Mihkel Kama (alumnus)
"I have always felt that I wanted to take part in developing our understanding of the universe, with the beauty of the night sky as a work environment. There are many amazing things going on in astronomy right now - for example, we're close to being able to detect Earth-like planets around other stars, which is incredibly exciting. Or take the study of gamma ray bursts, powerful explosions that bring messages to us from the distant reaches of the universe - just amazing."
"Dutch astronomy is among the best in the world and so I naturally wanted to come here. In applying to the UvA, I knew I would get a strong and complete background in my field, all of which seemed perfect for the many theoretical courses here and the La Palma observation project. From a research point of view, I was guided by the work done here on the formation of stars and planets."
"The formation of planetary systems was the most exciting topic, as I was already interested in extrasolar planets. Several people work on this at our institute, and they teach a special course. Understanding how planets around other stars form helps us see how our own pale blue planet came to be, plus it is important for judging how common such lovely planets are elsewhere in the Universe, and those aspects are very exciting."

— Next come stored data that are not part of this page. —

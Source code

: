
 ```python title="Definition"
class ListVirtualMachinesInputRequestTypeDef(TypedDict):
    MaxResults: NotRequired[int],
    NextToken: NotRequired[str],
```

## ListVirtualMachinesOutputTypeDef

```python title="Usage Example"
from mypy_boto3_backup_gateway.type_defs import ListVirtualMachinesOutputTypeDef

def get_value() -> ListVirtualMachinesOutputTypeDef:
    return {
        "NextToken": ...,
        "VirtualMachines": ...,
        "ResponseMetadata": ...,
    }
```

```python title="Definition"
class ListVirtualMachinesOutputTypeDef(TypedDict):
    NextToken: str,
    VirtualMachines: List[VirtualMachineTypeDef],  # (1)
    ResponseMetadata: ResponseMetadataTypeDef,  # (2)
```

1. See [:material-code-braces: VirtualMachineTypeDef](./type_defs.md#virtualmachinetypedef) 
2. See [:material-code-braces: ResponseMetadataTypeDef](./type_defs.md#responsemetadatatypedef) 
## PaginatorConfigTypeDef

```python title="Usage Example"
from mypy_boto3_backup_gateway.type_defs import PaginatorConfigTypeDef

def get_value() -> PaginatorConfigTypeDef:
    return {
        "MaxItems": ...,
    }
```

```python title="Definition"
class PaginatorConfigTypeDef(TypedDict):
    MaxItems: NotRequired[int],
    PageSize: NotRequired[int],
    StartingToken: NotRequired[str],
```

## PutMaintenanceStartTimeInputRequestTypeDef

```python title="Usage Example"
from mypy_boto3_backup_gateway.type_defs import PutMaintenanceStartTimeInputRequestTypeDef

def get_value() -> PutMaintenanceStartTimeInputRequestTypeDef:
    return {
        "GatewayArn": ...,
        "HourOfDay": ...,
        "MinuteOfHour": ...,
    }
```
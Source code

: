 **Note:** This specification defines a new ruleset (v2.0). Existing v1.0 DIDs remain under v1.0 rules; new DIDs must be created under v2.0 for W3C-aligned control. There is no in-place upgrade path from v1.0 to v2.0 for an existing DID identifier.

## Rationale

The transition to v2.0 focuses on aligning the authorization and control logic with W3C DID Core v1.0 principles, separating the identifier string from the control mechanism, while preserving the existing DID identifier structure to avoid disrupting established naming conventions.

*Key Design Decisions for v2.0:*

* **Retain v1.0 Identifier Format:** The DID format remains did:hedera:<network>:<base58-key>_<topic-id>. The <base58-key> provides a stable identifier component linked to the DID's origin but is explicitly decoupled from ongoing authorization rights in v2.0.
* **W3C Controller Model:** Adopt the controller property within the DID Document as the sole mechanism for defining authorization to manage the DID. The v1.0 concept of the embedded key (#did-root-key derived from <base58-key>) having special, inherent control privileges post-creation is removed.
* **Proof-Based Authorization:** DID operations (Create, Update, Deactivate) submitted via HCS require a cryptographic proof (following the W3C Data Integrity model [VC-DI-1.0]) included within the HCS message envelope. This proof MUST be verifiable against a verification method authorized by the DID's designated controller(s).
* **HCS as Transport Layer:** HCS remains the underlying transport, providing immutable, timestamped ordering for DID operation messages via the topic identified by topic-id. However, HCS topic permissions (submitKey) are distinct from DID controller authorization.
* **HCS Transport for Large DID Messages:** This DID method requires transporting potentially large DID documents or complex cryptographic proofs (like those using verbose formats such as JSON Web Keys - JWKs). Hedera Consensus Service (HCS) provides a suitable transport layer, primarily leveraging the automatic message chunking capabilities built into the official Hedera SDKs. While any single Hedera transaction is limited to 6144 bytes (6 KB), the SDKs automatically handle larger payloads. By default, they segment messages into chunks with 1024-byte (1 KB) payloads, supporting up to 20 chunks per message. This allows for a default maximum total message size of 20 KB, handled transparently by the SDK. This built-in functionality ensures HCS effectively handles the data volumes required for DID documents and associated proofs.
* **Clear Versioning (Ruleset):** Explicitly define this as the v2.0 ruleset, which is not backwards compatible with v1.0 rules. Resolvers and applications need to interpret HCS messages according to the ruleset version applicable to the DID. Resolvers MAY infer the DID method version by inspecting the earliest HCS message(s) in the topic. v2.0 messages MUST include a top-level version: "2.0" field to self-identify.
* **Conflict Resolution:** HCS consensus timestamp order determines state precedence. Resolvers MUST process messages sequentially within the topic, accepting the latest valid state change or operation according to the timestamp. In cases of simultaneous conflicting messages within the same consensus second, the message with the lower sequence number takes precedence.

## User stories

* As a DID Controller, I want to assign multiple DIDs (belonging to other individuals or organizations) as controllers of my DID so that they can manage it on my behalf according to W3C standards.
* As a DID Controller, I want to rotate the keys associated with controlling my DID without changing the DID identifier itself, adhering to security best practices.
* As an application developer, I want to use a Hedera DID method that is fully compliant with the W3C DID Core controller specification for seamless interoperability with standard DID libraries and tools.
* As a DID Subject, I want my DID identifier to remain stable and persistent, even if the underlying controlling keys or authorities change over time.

"We are studying the inner regions of protoplanetary discs, using state of the art computer models and observations. These discs of matter around young stars will become planetary systems, and our goal is to understand the distribution and properties of this matter to clarify the very first phases of planet formation."
"I was very impressed by the international nature and friendly atmosphere at our institute. Furthermore, it was a pleasure having fellow students to discuss outlandish ideas with and put in long hours for homework and exams and also to enjoy quality procrastination through it all! Undoubtedly some of the fondest memories are from the observing trip to La Palma."